(Task statement):
Total the lines of the listing below that hold the word "works". Output nothing except that number.

(Records shown):
◆ ◆ ◆

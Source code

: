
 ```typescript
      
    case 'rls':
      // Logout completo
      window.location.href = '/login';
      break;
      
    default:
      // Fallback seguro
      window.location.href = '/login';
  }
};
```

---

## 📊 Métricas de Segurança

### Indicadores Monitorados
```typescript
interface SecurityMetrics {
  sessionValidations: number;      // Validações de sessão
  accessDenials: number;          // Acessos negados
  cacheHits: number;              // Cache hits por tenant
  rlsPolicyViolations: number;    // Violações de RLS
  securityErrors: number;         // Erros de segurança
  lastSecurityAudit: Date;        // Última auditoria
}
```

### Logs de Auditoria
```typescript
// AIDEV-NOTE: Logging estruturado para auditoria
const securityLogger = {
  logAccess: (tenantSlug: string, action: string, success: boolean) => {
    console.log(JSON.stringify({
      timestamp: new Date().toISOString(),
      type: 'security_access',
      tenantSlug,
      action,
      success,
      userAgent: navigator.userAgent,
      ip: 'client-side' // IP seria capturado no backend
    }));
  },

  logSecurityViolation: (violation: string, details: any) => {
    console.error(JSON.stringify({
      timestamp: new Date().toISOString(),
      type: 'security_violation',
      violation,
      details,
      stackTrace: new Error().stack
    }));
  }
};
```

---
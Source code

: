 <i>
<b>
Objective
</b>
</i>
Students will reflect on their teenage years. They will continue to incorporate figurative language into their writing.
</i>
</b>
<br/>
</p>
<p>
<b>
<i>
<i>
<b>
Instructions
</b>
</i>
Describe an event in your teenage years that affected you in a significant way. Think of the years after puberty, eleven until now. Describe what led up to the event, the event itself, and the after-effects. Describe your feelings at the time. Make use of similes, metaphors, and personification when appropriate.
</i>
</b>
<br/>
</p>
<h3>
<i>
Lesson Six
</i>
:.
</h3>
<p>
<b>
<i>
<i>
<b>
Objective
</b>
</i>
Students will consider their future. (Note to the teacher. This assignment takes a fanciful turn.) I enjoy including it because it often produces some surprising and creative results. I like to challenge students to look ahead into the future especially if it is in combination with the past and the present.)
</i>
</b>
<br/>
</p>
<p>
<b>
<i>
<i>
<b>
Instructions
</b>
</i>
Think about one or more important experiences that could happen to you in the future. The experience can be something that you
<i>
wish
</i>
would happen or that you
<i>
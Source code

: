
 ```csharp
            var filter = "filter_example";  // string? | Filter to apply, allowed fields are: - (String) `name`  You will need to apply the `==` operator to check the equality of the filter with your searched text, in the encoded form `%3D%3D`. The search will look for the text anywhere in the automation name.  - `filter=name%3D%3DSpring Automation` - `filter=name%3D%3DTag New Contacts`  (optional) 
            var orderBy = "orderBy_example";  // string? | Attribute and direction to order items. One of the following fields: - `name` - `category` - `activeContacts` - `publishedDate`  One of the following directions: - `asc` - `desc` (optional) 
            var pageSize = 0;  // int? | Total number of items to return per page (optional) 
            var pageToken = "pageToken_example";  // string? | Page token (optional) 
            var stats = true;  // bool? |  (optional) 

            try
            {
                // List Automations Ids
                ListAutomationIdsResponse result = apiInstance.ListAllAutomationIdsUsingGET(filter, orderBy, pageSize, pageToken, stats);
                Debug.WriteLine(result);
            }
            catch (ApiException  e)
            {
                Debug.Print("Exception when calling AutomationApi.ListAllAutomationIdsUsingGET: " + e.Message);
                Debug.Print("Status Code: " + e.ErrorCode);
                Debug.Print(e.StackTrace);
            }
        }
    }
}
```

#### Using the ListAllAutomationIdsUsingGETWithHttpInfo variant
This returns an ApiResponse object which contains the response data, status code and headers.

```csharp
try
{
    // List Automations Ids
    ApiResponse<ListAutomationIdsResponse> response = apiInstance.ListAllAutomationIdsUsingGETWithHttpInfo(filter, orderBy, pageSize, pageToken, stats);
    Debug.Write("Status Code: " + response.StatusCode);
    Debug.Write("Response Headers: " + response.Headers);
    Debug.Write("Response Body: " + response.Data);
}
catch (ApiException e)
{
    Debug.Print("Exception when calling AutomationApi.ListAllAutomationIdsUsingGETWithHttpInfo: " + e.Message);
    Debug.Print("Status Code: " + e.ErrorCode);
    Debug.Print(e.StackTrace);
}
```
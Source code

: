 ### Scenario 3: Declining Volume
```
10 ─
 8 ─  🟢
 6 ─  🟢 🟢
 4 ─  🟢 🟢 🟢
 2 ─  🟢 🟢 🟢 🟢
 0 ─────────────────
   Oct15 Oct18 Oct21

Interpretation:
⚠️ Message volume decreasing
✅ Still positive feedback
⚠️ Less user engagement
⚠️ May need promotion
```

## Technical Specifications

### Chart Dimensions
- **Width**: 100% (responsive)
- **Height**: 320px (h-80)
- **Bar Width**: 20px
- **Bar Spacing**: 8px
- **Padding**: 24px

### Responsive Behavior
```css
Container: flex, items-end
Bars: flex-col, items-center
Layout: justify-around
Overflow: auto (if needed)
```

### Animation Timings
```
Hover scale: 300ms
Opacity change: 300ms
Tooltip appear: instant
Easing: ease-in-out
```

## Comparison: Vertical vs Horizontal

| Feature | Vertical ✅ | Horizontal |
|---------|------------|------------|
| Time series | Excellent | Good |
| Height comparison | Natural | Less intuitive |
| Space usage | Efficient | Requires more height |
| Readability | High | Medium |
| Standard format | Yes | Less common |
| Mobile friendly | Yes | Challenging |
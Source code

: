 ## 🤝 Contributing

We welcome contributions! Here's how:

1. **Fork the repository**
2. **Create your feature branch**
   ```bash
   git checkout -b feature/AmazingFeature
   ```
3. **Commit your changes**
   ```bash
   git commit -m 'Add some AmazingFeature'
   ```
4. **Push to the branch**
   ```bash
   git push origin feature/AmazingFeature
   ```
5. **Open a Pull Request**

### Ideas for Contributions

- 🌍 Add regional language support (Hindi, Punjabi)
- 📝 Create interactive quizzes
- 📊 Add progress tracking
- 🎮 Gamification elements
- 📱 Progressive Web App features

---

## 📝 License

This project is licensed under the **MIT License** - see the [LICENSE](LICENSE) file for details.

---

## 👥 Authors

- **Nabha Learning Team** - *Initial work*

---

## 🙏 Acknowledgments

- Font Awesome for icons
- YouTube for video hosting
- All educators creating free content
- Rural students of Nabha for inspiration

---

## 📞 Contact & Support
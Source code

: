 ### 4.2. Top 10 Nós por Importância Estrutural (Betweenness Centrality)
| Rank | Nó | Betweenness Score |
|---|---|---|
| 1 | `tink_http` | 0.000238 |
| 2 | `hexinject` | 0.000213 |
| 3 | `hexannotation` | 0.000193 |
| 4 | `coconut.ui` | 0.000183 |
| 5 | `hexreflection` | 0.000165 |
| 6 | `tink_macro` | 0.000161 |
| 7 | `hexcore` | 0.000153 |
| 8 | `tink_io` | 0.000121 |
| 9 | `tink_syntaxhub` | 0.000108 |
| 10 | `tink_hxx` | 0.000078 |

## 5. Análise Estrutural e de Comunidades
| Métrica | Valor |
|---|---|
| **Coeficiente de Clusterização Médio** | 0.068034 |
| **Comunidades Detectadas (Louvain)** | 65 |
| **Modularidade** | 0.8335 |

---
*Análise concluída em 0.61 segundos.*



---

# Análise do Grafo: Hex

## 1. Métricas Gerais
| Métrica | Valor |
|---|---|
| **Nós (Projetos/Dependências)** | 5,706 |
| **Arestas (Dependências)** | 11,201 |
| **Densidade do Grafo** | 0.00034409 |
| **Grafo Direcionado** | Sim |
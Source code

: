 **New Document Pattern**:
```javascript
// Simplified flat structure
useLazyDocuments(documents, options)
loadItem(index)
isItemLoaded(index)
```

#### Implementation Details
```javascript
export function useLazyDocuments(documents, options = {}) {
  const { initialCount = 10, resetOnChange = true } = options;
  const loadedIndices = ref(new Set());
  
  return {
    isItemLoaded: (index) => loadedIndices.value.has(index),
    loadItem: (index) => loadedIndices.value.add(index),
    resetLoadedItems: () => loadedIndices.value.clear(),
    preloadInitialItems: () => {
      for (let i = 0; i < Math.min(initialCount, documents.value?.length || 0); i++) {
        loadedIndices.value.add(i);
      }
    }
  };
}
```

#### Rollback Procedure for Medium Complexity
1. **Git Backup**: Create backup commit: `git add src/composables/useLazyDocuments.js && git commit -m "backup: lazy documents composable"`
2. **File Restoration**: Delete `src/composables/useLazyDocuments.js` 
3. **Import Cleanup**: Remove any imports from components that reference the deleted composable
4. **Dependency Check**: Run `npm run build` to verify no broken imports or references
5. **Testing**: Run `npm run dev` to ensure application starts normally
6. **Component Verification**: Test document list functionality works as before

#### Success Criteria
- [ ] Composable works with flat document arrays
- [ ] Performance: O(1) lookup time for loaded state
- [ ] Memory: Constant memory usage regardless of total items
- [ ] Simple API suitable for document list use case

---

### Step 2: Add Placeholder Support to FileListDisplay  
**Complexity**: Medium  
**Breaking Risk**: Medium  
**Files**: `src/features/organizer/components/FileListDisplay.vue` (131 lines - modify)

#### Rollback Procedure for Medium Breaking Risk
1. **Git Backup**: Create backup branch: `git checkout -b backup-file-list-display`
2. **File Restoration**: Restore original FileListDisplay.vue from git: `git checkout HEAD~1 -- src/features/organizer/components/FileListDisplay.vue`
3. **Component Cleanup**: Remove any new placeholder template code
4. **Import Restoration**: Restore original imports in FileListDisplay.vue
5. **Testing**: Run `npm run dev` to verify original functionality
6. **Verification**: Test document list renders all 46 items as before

◆ ◆ ◆

(Expected answer):
2